The problem:
Write out the listing below exactly, beginning at its first line and ending with the line that contains "form and requirements.".

[Opening Extracted information section]

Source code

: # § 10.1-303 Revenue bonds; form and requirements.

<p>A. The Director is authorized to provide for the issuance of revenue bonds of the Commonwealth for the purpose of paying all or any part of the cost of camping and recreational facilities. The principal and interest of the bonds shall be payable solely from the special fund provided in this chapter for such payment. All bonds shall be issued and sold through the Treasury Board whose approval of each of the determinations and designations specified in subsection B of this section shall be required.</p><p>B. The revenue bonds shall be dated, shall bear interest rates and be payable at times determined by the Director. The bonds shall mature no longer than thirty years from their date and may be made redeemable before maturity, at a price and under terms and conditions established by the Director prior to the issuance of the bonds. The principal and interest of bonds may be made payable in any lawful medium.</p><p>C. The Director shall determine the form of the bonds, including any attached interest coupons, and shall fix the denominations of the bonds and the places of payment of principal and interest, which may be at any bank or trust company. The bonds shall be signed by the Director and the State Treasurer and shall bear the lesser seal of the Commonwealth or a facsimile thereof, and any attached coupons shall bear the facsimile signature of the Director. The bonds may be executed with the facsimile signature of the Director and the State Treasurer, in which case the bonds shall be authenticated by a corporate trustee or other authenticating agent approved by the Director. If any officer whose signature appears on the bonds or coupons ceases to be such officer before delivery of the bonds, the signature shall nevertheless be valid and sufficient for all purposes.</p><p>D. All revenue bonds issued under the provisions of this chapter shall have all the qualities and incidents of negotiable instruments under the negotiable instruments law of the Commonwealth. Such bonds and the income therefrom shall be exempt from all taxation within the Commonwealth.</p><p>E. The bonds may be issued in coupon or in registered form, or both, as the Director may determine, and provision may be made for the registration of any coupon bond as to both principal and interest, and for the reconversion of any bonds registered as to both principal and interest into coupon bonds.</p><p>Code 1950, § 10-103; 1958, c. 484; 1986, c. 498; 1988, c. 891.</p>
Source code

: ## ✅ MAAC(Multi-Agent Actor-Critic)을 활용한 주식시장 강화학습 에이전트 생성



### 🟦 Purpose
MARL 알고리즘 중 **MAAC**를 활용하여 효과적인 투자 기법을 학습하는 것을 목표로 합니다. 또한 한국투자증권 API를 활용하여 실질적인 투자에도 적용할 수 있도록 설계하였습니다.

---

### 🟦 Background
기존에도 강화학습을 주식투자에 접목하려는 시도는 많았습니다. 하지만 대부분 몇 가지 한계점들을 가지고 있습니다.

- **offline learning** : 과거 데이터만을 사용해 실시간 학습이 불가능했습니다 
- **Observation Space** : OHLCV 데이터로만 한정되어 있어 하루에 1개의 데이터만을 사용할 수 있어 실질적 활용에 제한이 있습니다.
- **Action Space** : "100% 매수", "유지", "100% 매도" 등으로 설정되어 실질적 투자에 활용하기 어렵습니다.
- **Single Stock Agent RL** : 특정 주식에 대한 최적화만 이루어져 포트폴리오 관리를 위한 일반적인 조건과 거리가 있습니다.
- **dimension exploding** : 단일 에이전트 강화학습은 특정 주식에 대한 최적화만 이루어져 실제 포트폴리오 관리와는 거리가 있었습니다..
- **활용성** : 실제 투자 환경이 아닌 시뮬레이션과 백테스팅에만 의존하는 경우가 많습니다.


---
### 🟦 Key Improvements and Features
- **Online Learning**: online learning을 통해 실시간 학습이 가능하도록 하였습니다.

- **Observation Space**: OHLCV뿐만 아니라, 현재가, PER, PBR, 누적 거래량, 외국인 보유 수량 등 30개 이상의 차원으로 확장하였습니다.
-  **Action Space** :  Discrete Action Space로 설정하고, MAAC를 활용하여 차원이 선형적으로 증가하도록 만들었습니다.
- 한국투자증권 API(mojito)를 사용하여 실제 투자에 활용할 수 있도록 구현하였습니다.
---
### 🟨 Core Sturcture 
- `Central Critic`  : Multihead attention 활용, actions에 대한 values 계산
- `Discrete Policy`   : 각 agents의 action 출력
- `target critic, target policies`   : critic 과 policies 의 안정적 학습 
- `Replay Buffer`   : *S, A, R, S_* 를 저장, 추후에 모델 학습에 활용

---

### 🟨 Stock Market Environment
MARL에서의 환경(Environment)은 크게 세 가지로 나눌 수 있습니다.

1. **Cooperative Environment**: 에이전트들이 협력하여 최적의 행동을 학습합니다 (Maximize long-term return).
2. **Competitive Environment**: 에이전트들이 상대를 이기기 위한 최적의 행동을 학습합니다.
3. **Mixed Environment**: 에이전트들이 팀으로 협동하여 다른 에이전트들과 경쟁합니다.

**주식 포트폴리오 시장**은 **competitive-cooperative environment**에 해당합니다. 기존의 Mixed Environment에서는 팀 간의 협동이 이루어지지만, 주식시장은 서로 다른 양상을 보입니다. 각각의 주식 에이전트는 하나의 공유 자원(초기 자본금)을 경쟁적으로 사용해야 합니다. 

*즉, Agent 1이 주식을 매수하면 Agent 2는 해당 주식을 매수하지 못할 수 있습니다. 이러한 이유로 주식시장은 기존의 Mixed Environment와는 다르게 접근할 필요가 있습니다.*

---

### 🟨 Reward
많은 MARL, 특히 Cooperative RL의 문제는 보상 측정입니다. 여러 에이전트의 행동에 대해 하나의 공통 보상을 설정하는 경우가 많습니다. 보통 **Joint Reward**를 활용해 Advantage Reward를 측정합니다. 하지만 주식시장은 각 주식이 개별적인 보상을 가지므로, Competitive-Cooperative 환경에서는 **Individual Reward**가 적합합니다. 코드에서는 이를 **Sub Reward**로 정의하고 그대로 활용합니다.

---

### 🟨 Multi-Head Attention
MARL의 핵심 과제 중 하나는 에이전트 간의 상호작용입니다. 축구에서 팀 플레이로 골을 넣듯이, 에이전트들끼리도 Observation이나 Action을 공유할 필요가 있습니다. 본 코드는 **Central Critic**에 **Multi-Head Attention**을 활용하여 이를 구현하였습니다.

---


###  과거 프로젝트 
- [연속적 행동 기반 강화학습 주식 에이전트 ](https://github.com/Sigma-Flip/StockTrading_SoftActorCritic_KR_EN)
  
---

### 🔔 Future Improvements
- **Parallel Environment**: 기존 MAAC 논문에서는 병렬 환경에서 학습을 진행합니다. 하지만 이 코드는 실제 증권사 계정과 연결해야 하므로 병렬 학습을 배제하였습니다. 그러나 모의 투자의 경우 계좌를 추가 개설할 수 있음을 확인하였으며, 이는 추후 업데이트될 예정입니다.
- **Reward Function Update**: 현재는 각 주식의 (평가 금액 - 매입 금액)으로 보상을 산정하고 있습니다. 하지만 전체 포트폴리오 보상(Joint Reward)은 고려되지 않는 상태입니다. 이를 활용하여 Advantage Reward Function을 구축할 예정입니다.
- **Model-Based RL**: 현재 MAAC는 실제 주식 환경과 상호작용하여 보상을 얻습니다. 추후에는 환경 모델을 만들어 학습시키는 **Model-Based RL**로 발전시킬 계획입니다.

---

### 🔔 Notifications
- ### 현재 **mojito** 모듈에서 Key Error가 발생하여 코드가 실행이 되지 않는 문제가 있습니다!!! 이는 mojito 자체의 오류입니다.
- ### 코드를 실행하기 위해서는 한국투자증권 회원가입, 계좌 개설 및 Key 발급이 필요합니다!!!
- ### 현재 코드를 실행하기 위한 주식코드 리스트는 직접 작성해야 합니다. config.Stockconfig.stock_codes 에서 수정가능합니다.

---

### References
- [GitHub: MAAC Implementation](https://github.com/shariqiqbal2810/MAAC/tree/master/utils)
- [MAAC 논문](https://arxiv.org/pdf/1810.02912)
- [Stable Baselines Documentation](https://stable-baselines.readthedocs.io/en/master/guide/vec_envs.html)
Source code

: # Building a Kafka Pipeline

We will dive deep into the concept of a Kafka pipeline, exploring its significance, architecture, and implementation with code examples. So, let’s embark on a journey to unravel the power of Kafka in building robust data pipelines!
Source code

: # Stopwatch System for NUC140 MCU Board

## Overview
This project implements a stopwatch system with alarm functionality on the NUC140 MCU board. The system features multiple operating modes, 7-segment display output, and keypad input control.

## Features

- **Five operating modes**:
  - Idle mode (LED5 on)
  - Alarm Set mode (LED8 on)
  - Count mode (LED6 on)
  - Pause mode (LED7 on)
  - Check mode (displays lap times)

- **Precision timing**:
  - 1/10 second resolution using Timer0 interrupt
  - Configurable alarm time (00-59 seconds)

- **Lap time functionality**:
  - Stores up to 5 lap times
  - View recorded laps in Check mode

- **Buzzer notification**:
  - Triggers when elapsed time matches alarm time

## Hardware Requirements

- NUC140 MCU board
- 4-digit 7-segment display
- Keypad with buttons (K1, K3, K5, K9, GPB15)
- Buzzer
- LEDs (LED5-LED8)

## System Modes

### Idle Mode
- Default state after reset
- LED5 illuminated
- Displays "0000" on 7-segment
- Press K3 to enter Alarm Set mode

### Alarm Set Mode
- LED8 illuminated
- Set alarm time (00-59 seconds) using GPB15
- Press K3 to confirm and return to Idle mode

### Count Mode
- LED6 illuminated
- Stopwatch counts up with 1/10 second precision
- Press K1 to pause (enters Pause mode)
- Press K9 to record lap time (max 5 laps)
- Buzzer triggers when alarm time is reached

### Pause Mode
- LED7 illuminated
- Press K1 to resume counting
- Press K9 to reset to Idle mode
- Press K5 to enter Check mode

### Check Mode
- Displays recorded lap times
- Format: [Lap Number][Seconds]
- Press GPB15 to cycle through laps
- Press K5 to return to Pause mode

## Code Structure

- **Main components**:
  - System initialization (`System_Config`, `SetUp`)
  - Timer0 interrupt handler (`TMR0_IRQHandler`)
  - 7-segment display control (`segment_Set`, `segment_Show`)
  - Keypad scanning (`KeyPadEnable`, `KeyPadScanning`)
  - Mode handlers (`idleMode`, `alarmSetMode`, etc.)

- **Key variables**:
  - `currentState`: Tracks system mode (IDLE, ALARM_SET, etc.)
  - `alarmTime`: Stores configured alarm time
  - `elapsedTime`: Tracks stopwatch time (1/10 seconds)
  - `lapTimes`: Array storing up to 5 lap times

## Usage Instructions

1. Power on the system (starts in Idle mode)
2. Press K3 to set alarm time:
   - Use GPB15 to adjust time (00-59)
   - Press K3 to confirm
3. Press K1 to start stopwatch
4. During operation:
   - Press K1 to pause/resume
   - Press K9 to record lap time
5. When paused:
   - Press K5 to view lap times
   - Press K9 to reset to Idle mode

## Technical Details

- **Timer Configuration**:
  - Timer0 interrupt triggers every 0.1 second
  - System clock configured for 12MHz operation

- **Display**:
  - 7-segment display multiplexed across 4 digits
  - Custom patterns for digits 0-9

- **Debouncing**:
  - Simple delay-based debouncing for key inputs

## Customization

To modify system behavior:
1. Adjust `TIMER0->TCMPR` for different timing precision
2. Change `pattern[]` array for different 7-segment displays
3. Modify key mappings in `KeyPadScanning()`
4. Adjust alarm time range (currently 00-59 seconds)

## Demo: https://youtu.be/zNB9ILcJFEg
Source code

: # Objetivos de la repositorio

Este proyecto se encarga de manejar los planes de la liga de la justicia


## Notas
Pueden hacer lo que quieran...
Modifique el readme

[Closing Extracted information section]

Response for this exercise:
Source code

: # § 10.1-303 Revenue bonds; form and requirements.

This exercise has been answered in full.